Classical Arabic (abbreviated as 'CA') is known as the variation of Arabic language utilized in literary texts from the times of the Umayyad Caliphate and Abbasid Caliphate (around the seventh to ninth centuries). Also called as Quranic Arabic, the language is based on the medieval dialects of the Arab tribes. The Modern Standard Arabic (or MSA) is the closest descendant utilized these days throughout the Arab world in writing and formal speaking.
While the stylistics and lexis of the MSA differ from that of the Classical Arabic, the syntax and morphology have remained constant, even though the MSA utilizes some syntatic structures that are found in CA. However, the native dialects have drastically changed. When it comes to the Arab world, there's only a minor distinction between the Modern Standard Arabic and the Classical Arabic, and both are considered as 'al-fusha' or 'the most eloquent languages'.

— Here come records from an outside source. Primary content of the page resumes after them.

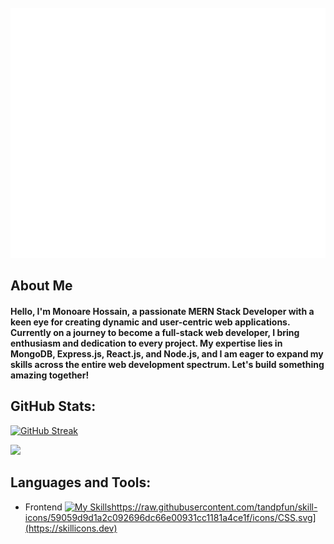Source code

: <div align="center">
	<br>
	<a href="https://raw.githubusercontent.com/sindresorhus/css-in-readme-like-wat/main/readme.md">
	<a href="https://github.com/sindresorhus/css-in-readme-like-wat/blame/main/header.svg">
		<img src="header.svg" width="1200" height="400" alt="Click to see the source">
	</a>
	<br>
</div>


## About Me
#### Hello, I'm Monoare Hossain, a passionate MERN Stack Developer with a keen eye for creating dynamic and user-centric web applications. Currently on a journey to become a full-stack web developer, I bring enthusiasm and dedication to every project. My expertise lies in MongoDB, Express.js, React.js, and Node.js, and I am eager to expand my skills across the entire web development spectrum. Let's build something amazing together!


## GitHub Stats:

[![GitHub Streak](https://github-readme-streak-stats.herokuapp.com?user=monoare&theme=monokai)](https://git.io/streak-stats)

![](http://github-profile-summary-cards.vercel.app/api/cards/repos-per-language?username=monoare&theme=default)

## Languages and Tools:
- Frontend
  [![My Skills]([https://skillicons.dev/icons?i=js,html,css,wasm)](https://raw.githubusercontent.com/tandpfun/skill-icons/59059d9d1a2c092696dc66e00931cc1181a4ce1f/icons/CSS.svg)https://raw.githubusercontent.com/tandpfun/skill-icons/59059d9d1a2c092696dc66e00931cc1181a4ce1f/icons/CSS.svg](https://skillicons.dev)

Classical Arabic is considered as sacred by most of the Muslims, due to the fact that the Quran is written in such a language. It is mostly the language in which Muslims recite their prayers, even if it is not the actual language that they normally speak. Classical Arabic is classified among the Semitic languages, having a lot of similarities in pronunciation and conjugation to Amharic, Aramaic, Akkadian, Assyrian, and Hebrew.

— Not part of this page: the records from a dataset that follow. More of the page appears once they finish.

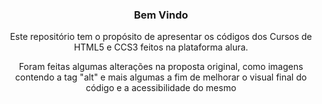<h3 align="center">Bem Vindo</h3>
<p align="center">Este repositório tem o propósito de apresentar os códigos dos Cursos de HTML5 e CCS3 feitos na plataforma alura.</p> 
<P align="center">Foram feitas algumas alterações na proposta original, como imagens contendo a tag "alt" e mais algumas a fim de melhorar o visual final do código e a acessibilidade do mesmo</p>  
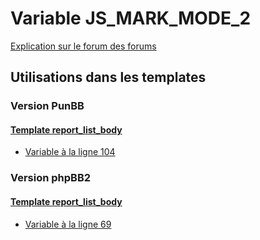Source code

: # Variable JS_MARK_MODE_2
[Explication sur le forum des forums](http://forum.forumactif.com/t294113-listing-des-variables#JS_MARK_MODE_2)
## Utilisations dans les templates
### Version PunBB
#### [Template report_list_body](punbb/report_list_body.md)
* [Variable à la ligne 104](../punbb/report_list_body.tpl#L104)
### Version phpBB2
#### [Template report_list_body](subsilver/report_list_body.md)
* [Variable à la ligne 69](../subsilver/report_list_body.tpl#L69)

Classical Arabic originated from the central and northern parts of the Arabian Peninsula, and is quite different from the Old South Arabian languages spoken in the southern areas of the peninsula (Yemen). The language co-existed with the Old North Arabian languages. The oldest inscription in Classical Arabic dates back to 328 A.D., written in the Nabatean alphabet and named after the place where it was discovered in 1901 in the southern part of Syria.